Dit vonnis is gewezen door mr. T.M. Riemens, voorzitter, en mr. J.F. Koekebakker en mr. S.W.H. Bootsma, rechters, in tegenwoordigheid van mr. M.M. Dijk, griffier, en uitgesproken op de openbare terechtzitting 11 februari 2025.
Bijlage I
Tekst tenlastelegging
Aan de verdachte wordt ten laste gelegd dat:
1.
[medeverdachte rechtspersoon] .
op een of meer tijdstip(pen)
in of omstreeks de periode van 1 januari 2017 tot en met 31 juli 2022 te Den Haag en/of elders in Nederland
meermalen, althans eenmaal,
(telkens) opzettelijk (een) bij de Belastingwet voorziene aangifte(n), als bedoeld in de Algemene wet inzake rijksbelastingen onjuist of onvolledig gedaan, te weten (een) (digitale) aangifte(n) voor de omzetbelasting ten name van [medeverdachte rechtspersoon] . betreffende het/de aangiftetijdvak(ken)(fiscaalnummer: [nummer] );
- Eerste kwartaal 2017
- Tweede kwartaal 2017
- Derde kwartaal 2017
- Vierde kwartaal 2017
- Eerste kwartaal 2018
- Tweede kwartaal 2018
- Derde kwartaal 2018
- Vierde kwartaal 2018
- Eerste kwartaal 2019
- Tweede kwartaal 2019
- Eerste kwartaal 2020
- Vierde kwartaal 2021
- Eerste kwartaal 2022
- Tweede kwartaal 2022
immers heeft verdachte (telkens) opzettelijk op het bij de Inspecteur der belastingen of de Belastingdienst te Apeldoorn ingeleverde aangiftebiljet(ten) omzetbelasting over genoemd(e) aangiftetijdvakken (telkens) een te laag belastbaar bedrag, althans (telkens) een te laag bedrag aan te betalen belasting opgegeven, terwijl dat feit (telkens) er toe strekte dat te weinig belasting werd geheven,
tot het plegen van welk(e) bovenomschreven strafbare feit(en) verdachte (telkens)

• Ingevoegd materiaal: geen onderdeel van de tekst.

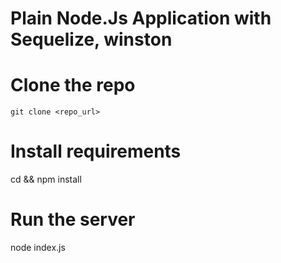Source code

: # Plain Node.Js Application with Sequelize, winston

# Clone the repo
  ```
  git clone <repo_url>
  ```

# Install requirements
  cd <repo> && npm install

# Run the server
  node index.js
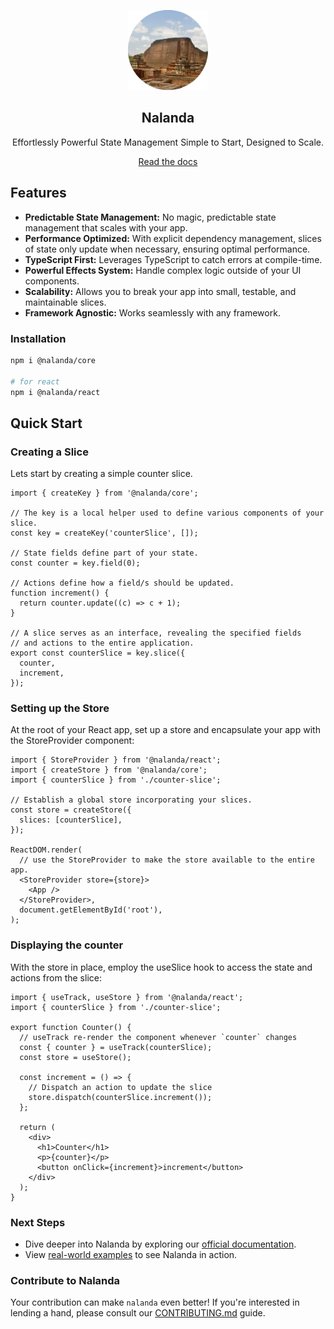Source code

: <p align="center">
  <a href="https://nalanda.bangle.io">
    <img src="https://raw.githubusercontent.com/bangle-io/nalanda/dev/documentation/public/nalanda.png"
        alt="screen" width="128" >
  </a>
</p>
<h2 align="center">
  Nalanda
</h2>

<p align="center">
Effortlessly Powerful State Management Simple to Start, Designed to Scale.
</p>

<div align="center">
  <a href="https://nalanda.bangle.io/docs">Read the docs</a>
</div>

## Features

- **Predictable State Management:** No magic, predictable state management that scales with your app.
- **Performance Optimized:** With explicit dependency management, slices of state only update when necessary, ensuring optimal performance.
- **TypeScript First:** Leverages TypeScript to catch errors at compile-time.
- **Powerful Effects System:** Handle complex logic outside of your UI components.
- **Scalability:** Allows you to break your app into small, testable, and maintainable slices.
- **Framework Agnostic:** Works seamlessly with any framework.

### Installation

```sh
npm i @nalanda/core

# for react
npm i @nalanda/react
```

## Quick Start

### Creating a Slice

Lets start by creating a simple counter slice.

```tsx filename="counter-slice.ts"
import { createKey } from '@nalanda/core';

// The key is a local helper used to define various components of your slice.
const key = createKey('counterSlice', []);

// State fields define part of your state.
const counter = key.field(0);

// Actions define how a field/s should be updated.
function increment() {
  return counter.update((c) => c + 1);
}

// A slice serves as an interface, revealing the specified fields
// and actions to the entire application.
export const counterSlice = key.slice({
  counter,
  increment,
});
```

### Setting up the Store

At the root of your React app, set up a store and encapsulate your app with the StoreProvider component:

```tsx copy filename="app.tsx"
import { StoreProvider } from '@nalanda/react';
import { createStore } from '@nalanda/core';
import { counterSlice } from './counter-slice';

// Establish a global store incorporating your slices.
const store = createStore({
  slices: [counterSlice],
});

ReactDOM.render(
  // use the StoreProvider to make the store available to the entire app.
  <StoreProvider store={store}>
    <App />
  </StoreProvider>,
  document.getElementById('root'),
);
```

### Displaying the counter

With the store in place, employ the useSlice hook to access the state and actions from the slice:

```tsx copy filename="counter.tsx"
import { useTrack, useStore } from '@nalanda/react';
import { counterSlice } from './counter-slice';

export function Counter() {
  // useTrack re-render the component whenever `counter` changes
  const { counter } = useTrack(counterSlice);
  const store = useStore();

  const increment = () => {
    // Dispatch an action to update the slice
    store.dispatch(counterSlice.increment());
  };

  return (
    <div>
      <h1>Counter</h1>
      <p>{counter}</p>
      <button onClick={increment}>increment</button>
    </div>
  );
}
```

### Next Steps

- Dive deeper into Nalanda by exploring our [official documentation](https://nalanda.bangle.io).
- View [real-world examples](https://nalanda.bangle.io/docs/examples) to see Nalanda in action.

### Contribute to Nalanda

Your contribution can make `nalanda` even better! If you're interested in lending a hand, please consult our [CONTRIBUTING.md](CONTRIBUTING.md) guide.

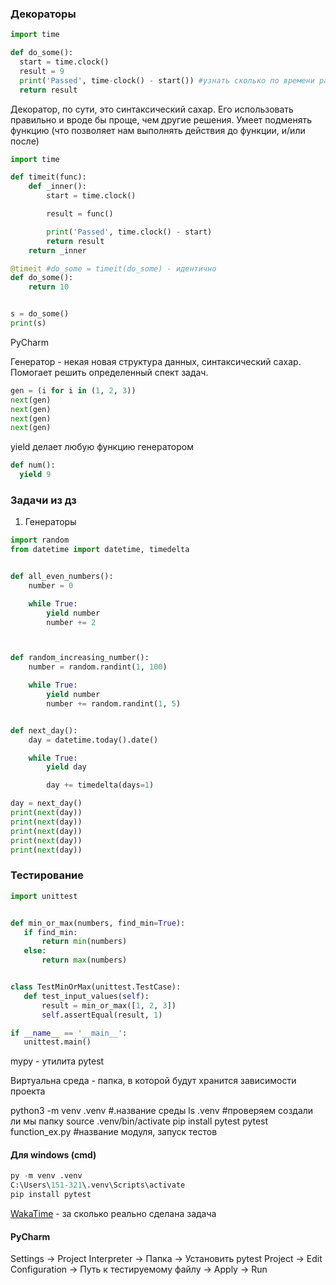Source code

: ### Декораторы
```python
import time

def do_some():
  start = time.clock()
  result = 9
  print('Passed', time-clock() - start()) #узнать сколько по времени работает функция
  return result
```
Декоратор, по сути, это синтаксический сахар. Его использовать правильно и вроде бы проще, чем другие решения. Умеет подменять функцию (что позволяет нам выполнять действия до функции, и/или  после)
```python
import time

def timeit(func):
    def _inner():
        start = time.clock()

        result = func()

        print('Passed', time.clock() - start)
        return result
    return _inner

@timeit #do_some = timeit(do_some) - идентично
def do_some():
    return 10


s = do_some()
print(s)
```

PyCharm 

Генератор - некая новая структура данных, синтаксический сахар. Помогает решить определенный спект задач.

```python
gen = (i for i in (1, 2, 3))
next(gen)
next(gen)
next(gen)
next(gen)
```

yield делает любую функцию генератором

```python
def num():
  yield 9
```

### Задачи из дз

1. Генераторы

```python
import random
from datetime import datetime, timedelta


def all_even_numbers():
    number = 0

    while True:
        yield number
        number += 2



def random_increasing_number():
    number = random.randint(1, 100)

    while True:
        yield number
        number += random.randint(1, 5)


def next_day():
    day = datetime.today().date()

    while True:
        yield day

        day += timedelta(days=1)

day = next_day()
print(next(day))
print(next(day))
print(next(day))
print(next(day))
print(next(day))
```

### Тестирование

 ```python
 import unittest


def min_or_max(numbers, find_min=True):
    if find_min:
        return min(numbers)
    else:
        return max(numbers)


class TestMinOrMax(unittest.TestCase):
    def test_input_values(self):
        result = min_or_max([1, 2, 3])
        self.assertEqual(result, 1)

if __name__ == '__main__':
    unittest.main()
```

mypy - утилита
pytest

Виртуальна среда - папка, в которой будут хранится зависимости проекта

python3 -m venv .venv #.название среды
ls .venv #проверяем создали ли мы папку
source .venv/bin/activate 
pip install pytest
pytest function_ex.py #название модуля, запуск тестов


#### Для windows (cmd)
```python
py -m venv .venv
C:\Users\151-321\.venv\Scripts\activate
pip install pytest
```

[WakaTime](https://wakatime.com/) - за сколько реально сделана задача

#### PyCharm

Settings -> Project Interpreter -> Папка -> Установить pytest
Project -> Edit Configuration -> Путь к тестируемому файлу -> Apply -> Run

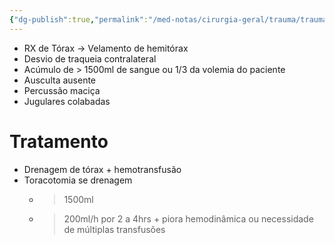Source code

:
 ```yaml
---
{"dg-publish":true,"permalink":"/med-notas/cirurgia-geral/trauma/trauma-toracico/hemotorax-macico/","tags":["review"]}
---
```


- RX de Tórax -> Velamento de hemitórax
- Desvio de traqueia contralateral
- Acúmulo de > 1500ml de sangue ou 1/3 da volemia do paciente
- Ausculta ausente
- Percussão maciça
- Jugulares colabadas

# Tratamento
- Drenagem de tórax + hemotransfusão
- Toracotomia se drenagem
	- > 1500ml
	- > 200ml/h por 2 a 4hrs + piora hemodinâmica ou necessidade de múltiplas transfusões
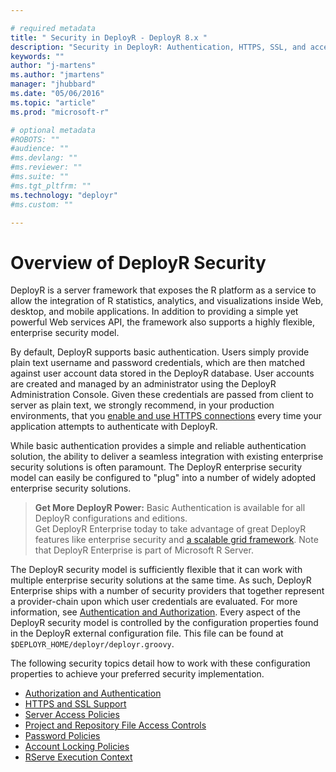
 ```yaml
---

# required metadata
title: " Security in DeployR - DeployR 8.x "
description: "Security in DeployR: Authentication, HTTPS, SSL, and access controls for server, Project file and Repository File, and more."
keywords: ""
author: "j-martens"
ms.author: "jmartens"
manager: "jhubbard"
ms.date: "05/06/2016"
ms.topic: "article"
ms.prod: "microsoft-r"

# optional metadata
#ROBOTS: ""
#audience: ""
#ms.devlang: ""
#ms.reviewer: ""
#ms.suite: ""
#ms.tgt_pltfrm: ""
ms.technology: "deployr"
#ms.custom: ""

---
```


# Overview of DeployR Security

DeployR is a server framework that exposes the R platform as a service to allow the integration of R statistics, analytics, and visualizations inside Web, desktop, and mobile applications. In addition to providing a simple yet powerful Web services API, the framework also supports a highly flexible, enterprise security model.

By default, DeployR supports basic authentication. Users simply provide plain text username and password credentials, which are then matched against user account data stored in the DeployR database. User accounts are created and managed by an administrator using the DeployR Administration Console. Given these credentials are passed from client to server as plain text, we strongly recommend, in your production environments, that you [enable and use HTTPS connections](../operationalize/configure-https.md) every time your application attempts to authenticate with DeployR. 

While basic authentication provides a simple and reliable authentication solution, the ability to deliver a seamless integration with existing enterprise security solutions is often paramount. The DeployR enterprise security model can easily be configured to "plug" into a number of widely adopted enterprise security solutions.

>**Get More DeployR Power:** Basic Authentication is available for all DeployR configurations and editions.  
>Get DeployR Enterprise today to take advantage of great DeployR features like enterprise security and [a scalable grid framework](deployr-admin-managing-the-grid.md). Note that DeployR Enterprise is part of Microsoft R Server.

The DeployR security model is sufficiently flexible that it can work with multiple enterprise security solutions at the same time. As such, DeployR Enterprise ships with a number of security providers that together represent a provider-chain upon which user credentials are evaluated. For more information, see [Authentication and Authorization](../operationalize/configure-authentication.md). Every aspect of the DeployR security model is controlled by the configuration properties found in the DeployR external configuration file. This file can be found at `$DEPLOYR_HOME/deployr/deployr.groovy`.

The following security topics detail how to work with these configuration properties to achieve your preferred security implementation.
+ [Authorization and Authentication](../operationalize/configure-authentication.md)
+ [HTTPS and SSL Support](../operationalize/configure-https.md)
+ [Server Access Policies](deployr-security-server-access.md)
+ [Project and Repository File Access Controls](deployr-security-project-access.md)
+ [Password Policies](deployr-security-passwords.md)
+ [Account Locking Policies](deployr-security-account-locking.md)
+ [RServe Execution Context](deployr-security-rserve-execution-context.md)
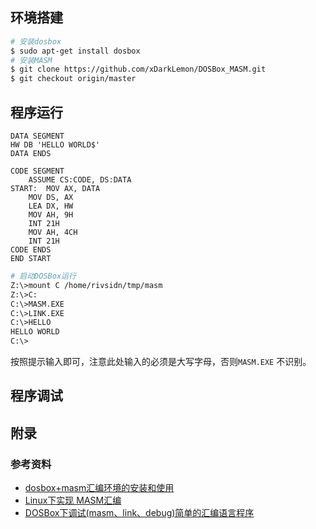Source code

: 

## 环境搭建

```bash
# 安装dosbox
$ sudo apt-get install dosbox
# 安装MASM
$ git clone https://github.com/xDarkLemon/DOSBox_MASM.git
$ git checkout origin/master
```

## 程序运行

```assembly
DATA SEGMENT
HW DB 'HELLO WORLD$'
DATA ENDS

CODE SEGMENT
	ASSUME CS:CODE, DS:DATA
START:	MOV AX, DATA
	MOV DS, AX
	LEA DX, HW
	MOV AH, 9H
	INT 21H
	MOV AH, 4CH
	INT 21H
CODE ENDS
END START
```



```bash
# 启动DOSBox运行
Z:\>mount C /home/rivsidn/tmp/masm
Z:\>C:
C:\>MASM.EXE
C:\>LINK.EXE
C:\>HELLO
HELLO WORLD
C:\>
```

按照提示输入即可，注意此处输入的必须是大写字母，否则`MASM.EXE` 不识别。

## 程序调试






## 附录

### 参考资料

* [dosbox+masm汇编环境的安装和使用](https://blog.csdn.net/YuzuruHanyu/article/details/80287419)
* [Linux下实现 MASM汇编](https://blog.csdn.net/Tqdada/article/details/53132201)
* [DOSBox下调试(masm、link、debug)简单的汇编语言程序](https://bingyishow.top/Technical-article/54.html)
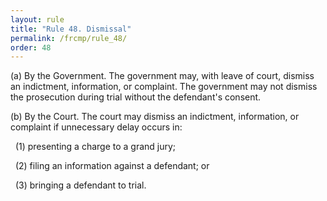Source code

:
 ```yaml
---
layout: rule
title: "Rule 48. Dismissal"
permalink: /frcmp/rule_48/
order: 48
---
```


(a) By the Government. The government may, with leave of court, dismiss an indictment, information, or complaint. The government may not dismiss the prosecution during trial without the defendant's consent.


(b) By the Court. The court may dismiss an indictment, information, or complaint if unnecessary delay occurs in:


&nbsp;&nbsp;(1) presenting a charge to a grand jury;


&nbsp;&nbsp;(2) filing an information against a defendant; or


&nbsp;&nbsp;(3) bringing a defendant to trial.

opdracht heeft gegeven, dan wel aan welke bovenomschreven verboden
gedraging(en) verdachte (telkens) feitelijke leiding heeft gegeven;
2.
[medeverdachte rechtspersoon] .
op een of meer tijdstip(pen)
in of omstreeks de periode van 1 juli 2019 tot en met 31 januari 2023 te Den Haag en/of elders in Nederland,
meermalen, althans eenmaal,
(telkens) opzettelijk (een) bij de Belastingwet voorziene aangifte(n), als bedoeld in
de Algemene wet inzake rijksbelastingen, te weten (een) (digitale) aangifte(n) voor de
omzetbelasting ten name van [medeverdachte rechtspersoon] . betreffende het/de aangiftetijdvak(ken) (fiscaalnummer: [nummer] );
- Derde kwartaal 2019
- Vierde kwartaal 2019
- Tweede kwartaal 2020
- Derde kwartaal 2020
- Vierde kwartaal 2020
- Eerste kwartaal 2021
- Tweede kwartaal 2021
- Derde kwartaal 2021
- Derde kwartaal 2022
- Vierde kwartaal 2022
niet of niet binnen de gestelde termijn gedaan, terwijl dat feit (telkens) ertoe strekte
dat te weinig belasting werd geheven,
tot het plegen van welk(e) bovenomschreven strafbare feit(en) verdachte (telkens)
opdracht heeft gegeven, dan wel aan welke bovenomschreven verboden
gedraging(en) verdachte (telkens) feitelijke leiding heeft gegeven.